Einem Pflegezeitbegehren kann der Arbeitgeber im Einzelfall den Einwand des Rechtsmissbrauchs entgegenhalten. Indiz hierfür ist z. B. die zeitliche Nähe der Ankündigung der Pflegezeit in Zusammenhang mit einer in Aussicht gestellten Kündigung (Gallner in: ErfKomm, § 5 PflegeZG Rdnr. 2). Das Unternehmen trifft insoweit in einem arbeitsgerichtlichen Verfahren die Darlegungs- und Beweislast für rechtsmissbräuchliches Vorgehen. Eine Kündigung ist gem. § 5 Abs. 2 Satz 1 PflegeZG nur bei Vorliegen von besonderen Fällen nach behördlicher Zulässigkeitserklärung erlaubt. Insoweit wird zur Auslegung des Begriffs „besonderer Fall“ auf die auf Grundlage des § 18 BEEG erlassene Verwaltungsvorschrift verwiesen (Joussen in: BeckOK PflegeZG, Edition 34, § 5 Rdnr. 8).
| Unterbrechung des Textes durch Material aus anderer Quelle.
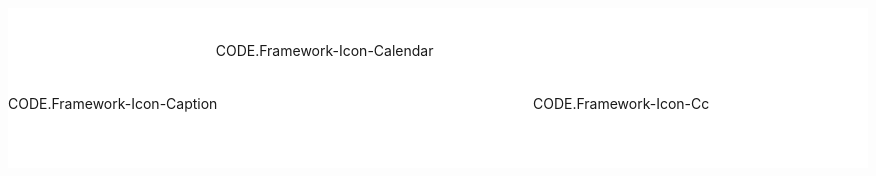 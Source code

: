 <td style="background: navy; text-align:center;"><img src="AllIcons/1x1.png" style="margin: 8px; height: 32px; width: 32px; background: url('AllIcons/MetroIcons.png') 0px -640px;"></td>
<td style="background: black; text-align:center;"><img src="AllIcons/1x1.png" style="margin: 8px; height: 32px; width: 32px; background: url('AllIcons/VaporIcons.png') 0px -640px;"></td>
<td style="background: lightblue; text-align:center;"><img src="AllIcons/1x1.png" style="margin: 8px; height: 32px; width: 32px; background: url('AllIcons/WildcatIcons.png') 0px -640px;"></td>
<td style="background: whitesmoke; text-align:center;"><img src="AllIcons/1x1.png" style="margin: 8px; height: 32px; width: 32px; background: url('AllIcons/WorkplaceIcons.png') 0px -640px;"></td>
</tr>
<tr>
<td>CODE.Framework-Icon-Calendar</td>
<td style="background: lightgray; text-align:center;"><img src="AllIcons/1x1.png" style="margin: 8px; height: 32px; width: 32px; background: url('AllIcons/BattleshipIcons.png') 0px -672px;"></td>
<td style="background: #BCC6D6; text-align:center;"><img src="AllIcons/1x1.png" style="margin: 8px; height: 32px; width: 32px; background: url('AllIcons/GeekIcons.png') 0px -672px;"></td>
<td style="background: navy; text-align:center;"><img src="AllIcons/1x1.png" style="margin: 8px; height: 32px; width: 32px; background: url('AllIcons/MetroIcons.png') 0px -672px;"></td>
<td style="background: black; text-align:center;"><img src="AllIcons/1x1.png" style="margin: 8px; height: 32px; width: 32px; background: url('AllIcons/VaporIcons.png') 0px -672px;"></td>
<td style="background: lightblue; text-align:center;"><img src="AllIcons/1x1.png" style="margin: 8px; height: 32px; width: 32px; background: url('AllIcons/WildcatIcons.png') 0px -672px;"></td>
<td style="background: whitesmoke; text-align:center;"><img src="AllIcons/1x1.png" style="margin: 8px; height: 32px; width: 32px; background: url('AllIcons/WorkplaceIcons.png') 0px -672px;"></td>
</tr>
<tr>
<td>CODE.Framework-Icon-Caption</td>
<td style="background: lightgray; text-align:center;"><img src="AllIcons/1x1.png" style="margin: 8px; height: 32px; width: 32px; background: url('AllIcons/BattleshipIcons.png') 0px -704px;"></td>
<td style="background: #BCC6D6; text-align:center;"><img src="AllIcons/1x1.png" style="margin: 8px; height: 32px; width: 32px; background: url('AllIcons/GeekIcons.png') 0px -704px;"></td>
<td style="background: navy; text-align:center;"><img src="AllIcons/1x1.png" style="margin: 8px; height: 32px; width: 32px; background: url('AllIcons/MetroIcons.png') 0px -704px;"></td>
<td style="background: black; text-align:center;"><img src="AllIcons/1x1.png" style="margin: 8px; height: 32px; width: 32px; background: url('AllIcons/VaporIcons.png') 0px -704px;"></td>
<td style="background: lightblue; text-align:center;"><img src="AllIcons/1x1.png" style="margin: 8px; height: 32px; width: 32px; background: url('AllIcons/WildcatIcons.png') 0px -704px;"></td>
<td style="background: whitesmoke; text-align:center;"><img src="AllIcons/1x1.png" style="margin: 8px; height: 32px; width: 32px; background: url('AllIcons/WorkplaceIcons.png') 0px -704px;"></td>
</tr>
<tr>
<td>CODE.Framework-Icon-Cc</td>
<td style="background: lightgray; text-align:center;"><img src="AllIcons/1x1.png" style="margin: 8px; height: 32px; width: 32px; background: url('AllIcons/BattleshipIcons.png') 0px -736px;"></td>
<td style="background: #BCC6D6; text-align:center;"><img src="AllIcons/1x1.png" style="margin: 8px; height: 32px; width: 32px; background: url('AllIcons/GeekIcons.png') 0px -736px;"></td>
<td style="background: navy; text-align:center;"><img src="AllIcons/1x1.png" style="margin: 8px; height: 32px; width: 32px; background: url('AllIcons/MetroIcons.png') 0px -736px;"></td>
<td style="background: black; text-align:center;"><img src="AllIcons/1x1.png" style="margin: 8px; height: 32px; width: 32px; background: url('AllIcons/VaporIcons.png') 0px -736px;"></td> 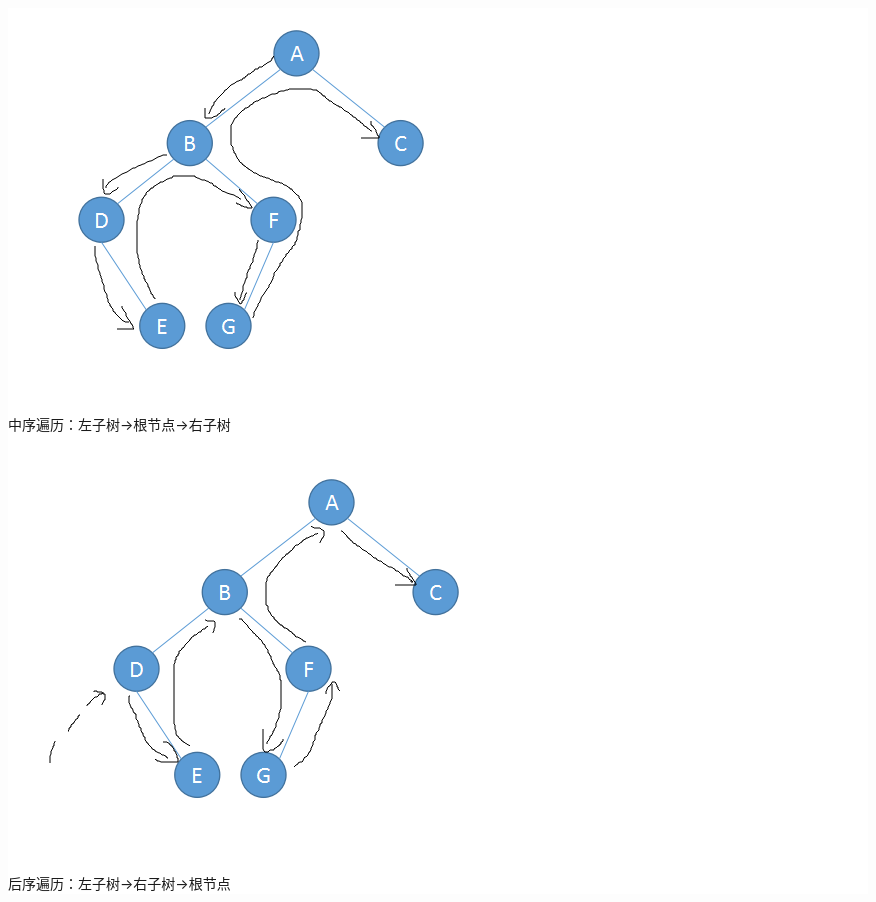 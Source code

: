  ![先序遍历](/images/2018-7-11/2.png)

中序遍历：左子树->根节点->右子树

![](/images/2018-7-11/3.png)

后序遍历：左子树->右子树->根节点 

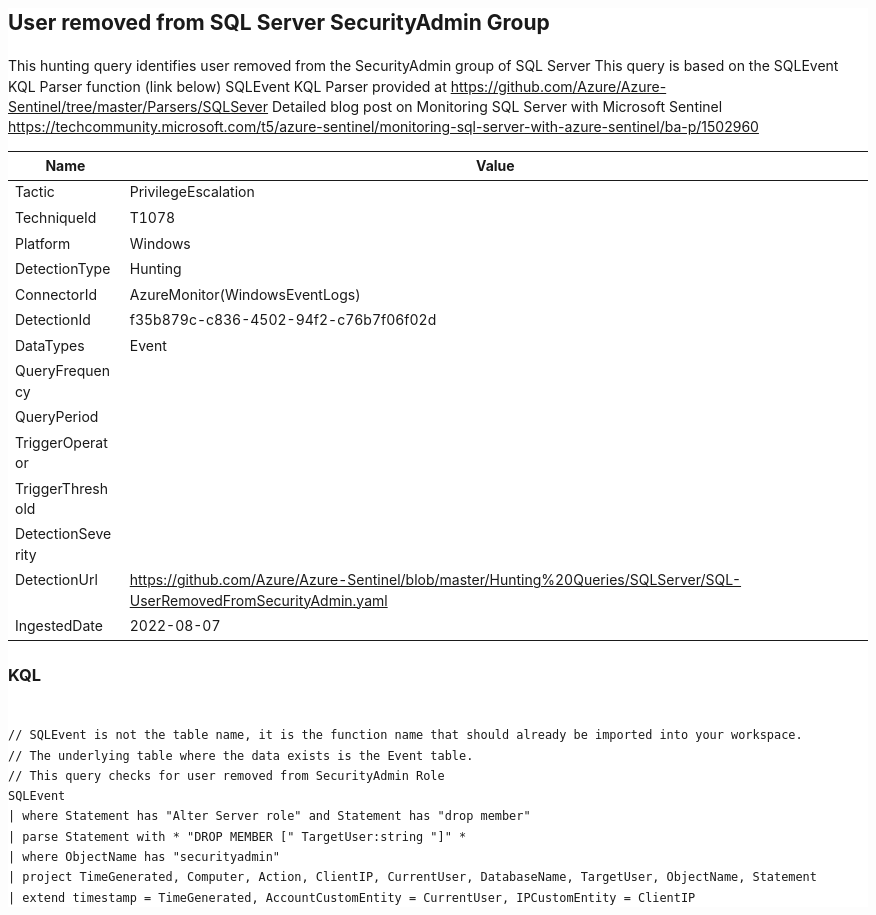 ## User removed from SQL Server SecurityAdmin Group

This hunting query identifies user removed from the SecurityAdmin group of SQL Server
This query is based on the SQLEvent KQL Parser function (link below) 
SQLEvent KQL Parser provided at https://github.com/Azure/Azure-Sentinel/tree/master/Parsers/SQLSever
Detailed blog post on Monitoring SQL Server with Microsoft Sentinel https://techcommunity.microsoft.com/t5/azure-sentinel/monitoring-sql-server-with-azure-sentinel/ba-p/1502960

|Name | Value |
| --- | --- |
|Tactic | PrivilegeEscalation|
|TechniqueId | T1078|
|Platform | Windows|
|DetectionType | Hunting |
|ConnectorId | AzureMonitor(WindowsEventLogs) |
|DetectionId | f35b879c-c836-4502-94f2-c76b7f06f02d |
|DataTypes | Event |
|QueryFrequency |  |
|QueryPeriod |  |
|TriggerOperator |  |
|TriggerThreshold |  |
|DetectionSeverity |  |
|DetectionUrl | https://github.com/Azure/Azure-Sentinel/blob/master/Hunting%20Queries/SQLServer/SQL-UserRemovedFromSecurityAdmin.yaml |
|IngestedDate | 2022-08-07 |

### KQL
```kql

// SQLEvent is not the table name, it is the function name that should already be imported into your workspace.
// The underlying table where the data exists is the Event table.
// This query checks for user removed from SecurityAdmin Role
SQLEvent
| where Statement has "Alter Server role" and Statement has "drop member"
| parse Statement with * "DROP MEMBER [" TargetUser:string "]" *
| where ObjectName has "securityadmin"
| project TimeGenerated, Computer, Action, ClientIP, CurrentUser, DatabaseName, TargetUser, ObjectName, Statement 
| extend timestamp = TimeGenerated, AccountCustomEntity = CurrentUser, IPCustomEntity = ClientIP  
```
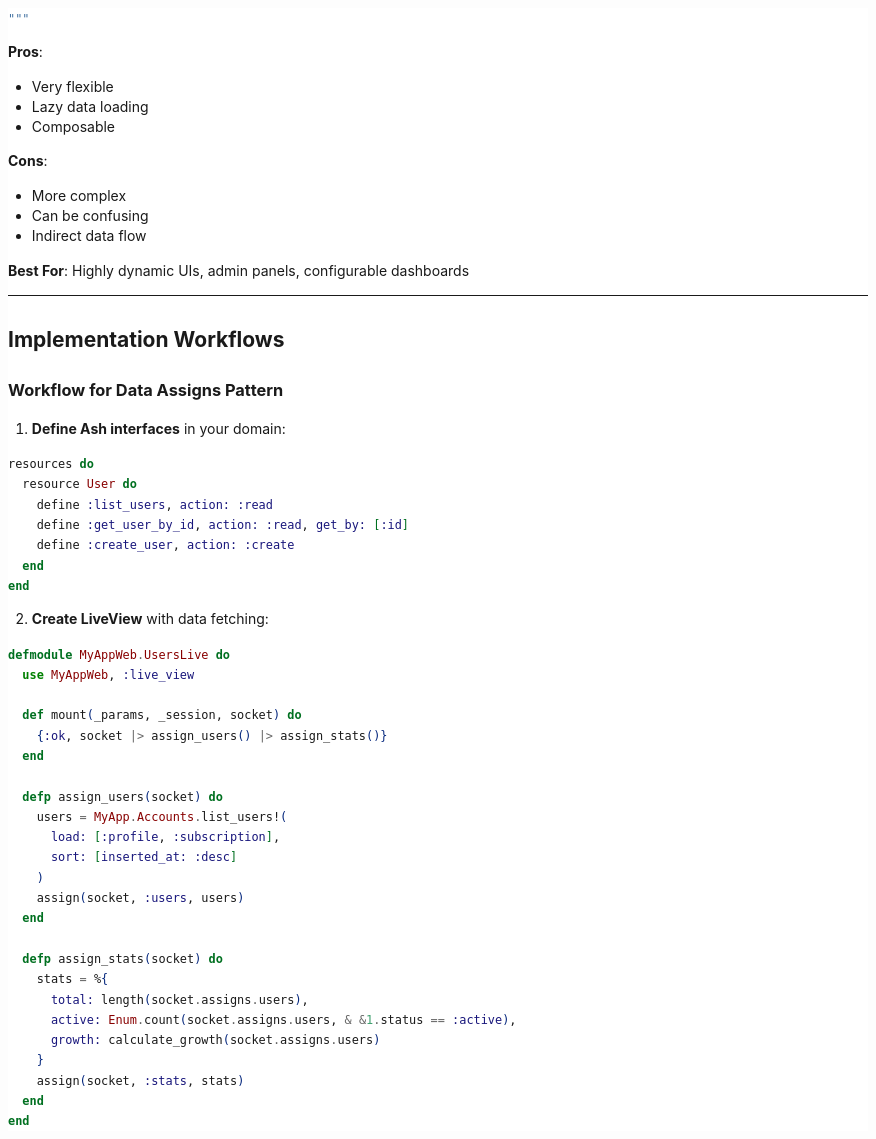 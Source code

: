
 ```elixir
"""
```

**Pros**:
- Very flexible
- Lazy data loading
- Composable

**Cons**:
- More complex
- Can be confusing
- Indirect data flow

**Best For**: Highly dynamic UIs, admin panels, configurable dashboards

---

## Implementation Workflows

### Workflow for Data Assigns Pattern

1. **Define Ash interfaces** in your domain:
```elixir
resources do
  resource User do
    define :list_users, action: :read
    define :get_user_by_id, action: :read, get_by: [:id]
    define :create_user, action: :create
  end
end
```

2. **Create LiveView** with data fetching:
```elixir
defmodule MyAppWeb.UsersLive do
  use MyAppWeb, :live_view
  
  def mount(_params, _session, socket) do
    {:ok, socket |> assign_users() |> assign_stats()}
  end
  
  defp assign_users(socket) do
    users = MyApp.Accounts.list_users!(
      load: [:profile, :subscription],
      sort: [inserted_at: :desc]
    )
    assign(socket, :users, users)
  end
  
  defp assign_stats(socket) do
    stats = %{
      total: length(socket.assigns.users),
      active: Enum.count(socket.assigns.users, & &1.status == :active),
      growth: calculate_growth(socket.assigns.users)
    }
    assign(socket, :stats, stats)
  end
end
```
10 Sonstige Mitarbeiter mit Sonderschutz


Neben den zuvor dargestellten Arbeitnehmern gibt es noch zahlreiche weitere Gruppen, die besonderen Kündigungsschutz genießen. Dies sind bspw. insbesondere tarifvertraglich geschützte Beschäftigte, deren ordentliche Kündigung typischerweise mit Erreichen eines bestimmten Lebensalters und Betriebszugehörigkeit ausgeschlossen ist (vgl. z. B. die Alterssicherung gem. § 14 Nr. 3 MTV der Metall- und Elektroindustrie für Hamburg, Schleswig-Holstein und Mecklenburg-Vorpommern). Darüber hinaus betrifft dies auch zahlreiche betriebliche Funktionsträger, wie

› Immissions- (§ 58 Abs. 2 BImSchG) oder
› Datenschutzbeauftragte (§ 4f Abs. 3 Satz 5 BDSG) sowie
› Inhaber eines sog. Bergmannsversorgungsscheins
  (§ 10 Abs. 1 Bergmannsversorgungsscheingesetz NRW) bzw.
› Wehrübungsteilnehmer (§ 2 Abs. 1 ArbPlSchG) oder
› Parlamentarier (Art. 48 Abs. 2 GG), die wegen weniger bedeutender
  Praxisrelevanz vorliegend nicht weiter vertieft werden
  (Überblick bei Fuhlrott/Hoppe, ArbR Aktuell 2009, S. 204).